そこから嵐山へ向かって坂を下っていきました。途中で化野(あだしの)念仏寺にも寄ってから、嵐山に出て、電車で太秦・広隆寺へ。

広隆寺にはかなりのペースで来てるお寺ですが、ここは半跏思惟像に尽きます。自分が好きな仏像 Best 2 に入ります。ちなみにもう 1つは中宮寺・弥勒菩薩像です。弥勒好きです。

半跏思惟像がある霊宝殿は、弥勒像以外にも四天王像、十一面千手観音像、十二神将像などなど一級品の仏像が一堂に会しているので、かなりお得です。

その後京都駅にバスで戻り、駅ビルの屋上に上がって、日没まで夕日を鑑賞して京都の週末終了。

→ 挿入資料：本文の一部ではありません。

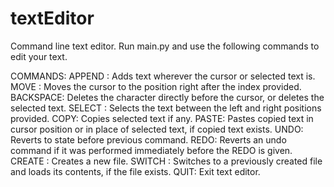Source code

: # textEditor
Command line text editor. Run main.py and use the following commands to edit your text.

COMMANDS:
APPEND <text>: Adds text wherever the cursor or selected text is.
MOVE <cursor position>: Moves the cursor to the position right after the index provided.
BACKSPACE: Deletes the character directly before the cursor, or deletes the selected text.
SELECT <left> <right>: Selects the text between the left and right positions provided.
COPY: Copies selected text if any.
PASTE: Pastes copied text in cursor position or in place of selected text, if copied text exists.
UNDO: Reverts to state before previous command.
REDO: Reverts an undo command if it was performed immediately before the REDO is given.
CREATE <file name>: Creates a new file.
SWITCH <file name>: Switches to a previously created file and loads its contents, if the file exists.
QUIT: Exit text editor.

運やまぐれ、奇跡を信じたクライミングは絶対に NG ですが、年に一回は、厄除けの意味もこめて京都に来ようと思います。



2006年3月27日

かえる

かえる

何があっても帰ってこないと駄目だよなぁという自戒の念も込めて、京都で買ってきました。玄関に置いておこーっと。

何のブログだかわからなくなってきました・・・。



2006年3月28日

お通夜

松尾さんのお通夜に参列。悲しいかな、こういう時にしかまともなアルパインクライマーの人達と話す機会が無い。日本を代表するクライマーの方たちとの情報交換は非常に勉強になりました。これもひとえに松尾さんの人望、クライミングのなせる業でしょう。それだけに残念でなりません。合掌。

これまでの自分の事故は、
  • 2004/5 白馬大雪渓上部で山スキーで転倒して左前十字靭帯断裂、側副靭帯損傷
    3時間かけて車まで戻り、4時間運転して東京に戻る。クライミング復帰まで 1.5ヶ月。
  • 2004/11 瑞牆十一面末端壁のクラックでカムのすっぽ抜けでグランドフォール、踵骨骨折
    パートナーに荷物を持ってもらい、2時間かけて車まで戻る。東京まで送ってもらう。クライミング復帰まで 0.5ヶ月。
  • 2006/3 千代志別の Mix ルートでアックスのすっぽ抜けでグランドフォール、骨盤骨折
    パートナーに荷物を持ってもらい、2.5時間かけて車まで戻り、2.5時間運転して病院へ。クライミング復帰まで ?。
の 3回です。自力下山できているのがせめてもの救いでしょうか。

悲しいかな(?)、やばい所に突っ込んでの事故ではなく、すべて基本的な技術ミスによる事故です。たぶんクライミングの事故の大半は基本的なミスおよびそれらの積み重ねで起きるものだと思います。また、基本的なミスを引き起こすもののほとんどが油断や慢心から来るものでしょう。今一度基本を確認、勉強しつつ、クライミングに復帰したいと思います。